INFORMATION GIVEN:
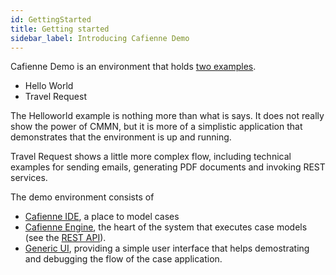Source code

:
 ```yaml
---
id: GettingStarted
title: Getting started
sidebar_label: Introducing Cafienne Demo
---
```


Cafienne Demo is an environment that holds [two examples](TwoApps.md).

- Hello World
- Travel Request

The Helloworld example is nothing more than what is says. It does not really show the power of CMMN, but it is more of a simplistic application that demonstrates that the environment is up and running.

Travel Request shows a little more complex flow, including technical examples for sending emails, generating PDF documents and invoking REST services.

The demo environment consists of

- [Cafienne IDE](modelCases.md), a place to model cases
- [Cafienne Engine](cafienneEngine.md), the heart of the system that executes case models (see the [REST API](apiOverview.md)).
- [Generic UI](CafienneUI.md), providing a simple user interface that helps demostrating and debugging the flow of the case application.
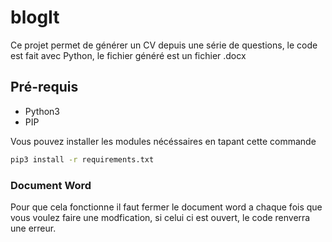 # blogIt

Ce projet permet de générer un CV depuis une série de questions, le code est fait avec Python, le fichier généré est un fichier .docx

## Pré-requis

- Python3
- PIP

Vous pouvez installer les modules nécéssaires en tapant cette commande

```bash
pip3 install -r requirements.txt
```

### Document Word
Pour que cela fonctionne il faut fermer le document word a chaque fois que vous voulez faire une modfication, si celui ci est ouvert, le code renverra une erreur.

WHAT THE TASK ASKS: Which of the lines in the material carry the string "flow"? Pull them out.

OUTPUT FOR THIS EXERCISE:
Travel Request shows a little more complex flow, including technical examples for sending emails, generating PDF documents and invoking REST services.
- [Generic UI](CafienneUI.md), providing a simple user interface that helps demostrating and debugging the flow of the case application.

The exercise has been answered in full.